Using the 53 participating studies, an initial evaluation was undertaken in order to determine if the selected Generic DataSchema domains correspond to risk factors and outcomes most frequently collected in current practice. This was done using the keyword tree of the P3G questionnaire catalogue, which provides a comprehensive overview of the areas of information collected by large epidemiologic studies.23 Each DataSchema domain was attributed a corresponding keyword of the keyword tree [e.g. ‘DataSchema domain’, Individual history of Cancer; ‘Keyword’, Individual History of Neoplasm—International Classification of Diseases (ICD)]. The proportion of the 53 participating studies collecting information on each keyword (i.e. coverage) was determined. This then allowed examination of the extent to which areas of information that were selected to be part of the Generic DataSchema (i.e. keywords corresponding to DataSchema domains), or not selected (i.e. keywords not included in the DataSchema), were used in current practice. The result of this analysis will help to optimize the Generic DataSchema by adding or deleting specific domains of interest based on their coverage among the world’s leading population-based studies.
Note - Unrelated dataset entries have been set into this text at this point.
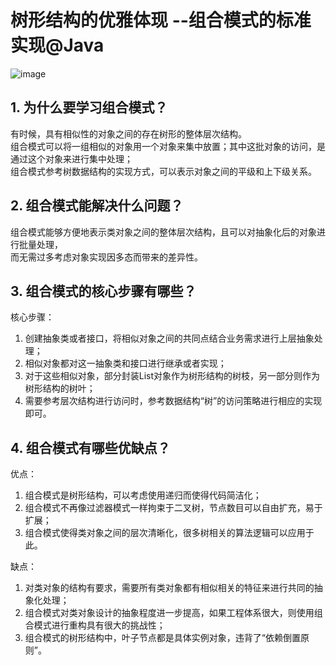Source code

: # 树形结构的优雅体现 --组合模式的标准实现@Java
![image](https://user-images.githubusercontent.com/64548919/131217934-6844e315-a0b5-47f0-834c-6de1976845a2.png)
## 1. 为什么要学习组合模式？
有时候，具有相似性的对象之间的存在树形的整体层次结构。      
组合模式可以将一组相似的对象用一个对象来集中放置；其中这批对象的访问，是通过这个对象来进行集中处理；      
组合模式参考树数据结构的实现方式，可以表示对象之间的平级和上下级关系。

## 2. 组合模式能解决什么问题？
组合模式能够方便地表示类对象之间的整体层次结构，且可以对抽象化后的对象进行批量处理，     
而无需过多考虑对象实现因多态而带来的差异性。

## 3. 组合模式的核心步骤有哪些？
核心步骤：      
1. 创建抽象类或者接口，将相似对象之间的共同点结合业务需求进行上层抽象处理；      
2. 相似对象都对这一抽象类和接口进行继承或者实现；     
3. 对于这些相似对象，部分封装List对象作为树形结构的树枝，另一部分则作为树形结构的树叶；     
4. 需要参考层次结构进行访问时，参考数据结构“树”的访问策略进行相应的实现即可。     

## 4. 组合模式有哪些优缺点？
优点：     
1. 组合模式是树形结构，可以考虑使用递归而使得代码简洁化；     
2. 组合模式不再像过滤器模式一样拘束于二叉树，节点数目可以自由扩充，易于扩展；     
3. 组合模式使得类对象之间的层次清晰化，很多树相关的算法逻辑可以应用于此。      

缺点：
1. 对类对象的结构有要求，需要所有类对象都有相似相关的特征来进行共同的抽象化处理；       
2. 组合模式对类对象设计的抽象程度进一步提高，如果工程体系很大，则使用组合模式进行重构具有很大的挑战性；     
3. 组合模式的树形结构中，叶子节点都是具体实例对象，违背了“依赖倒置原则”。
As the primary harmonization exercise, the potential for each study to generate each variable included in the Generic DataSchema was evaluated. Once specific definitions have been attributed to each variable, the harmonization approach entails using a three-level scale to document the compatibility between the information generated by the assessment items of each participating study (e.g. specific questions) and each variable defined in the DataSchema. This process is referred to as ‘pairing’ (Box 1).7 In order to classify the assessment items and to ensure the validity and reproducibility of the pairing results, sets of comprehensive ‘pairing rules’ specific to each variable are defined.7 Development of pairing rules is context specific and involves a systematic process of iteration between scientific experts and trained research officers. Using these pairing rules, trained research officers determine whether or not a variable can be recreated using the assessment items collected by each participating study. In order to ensure quality control, an evaluator verified a random sample of ~10% of all pairing results. Whenever a pairing error was detected, a consensus panel determined the final pairing result.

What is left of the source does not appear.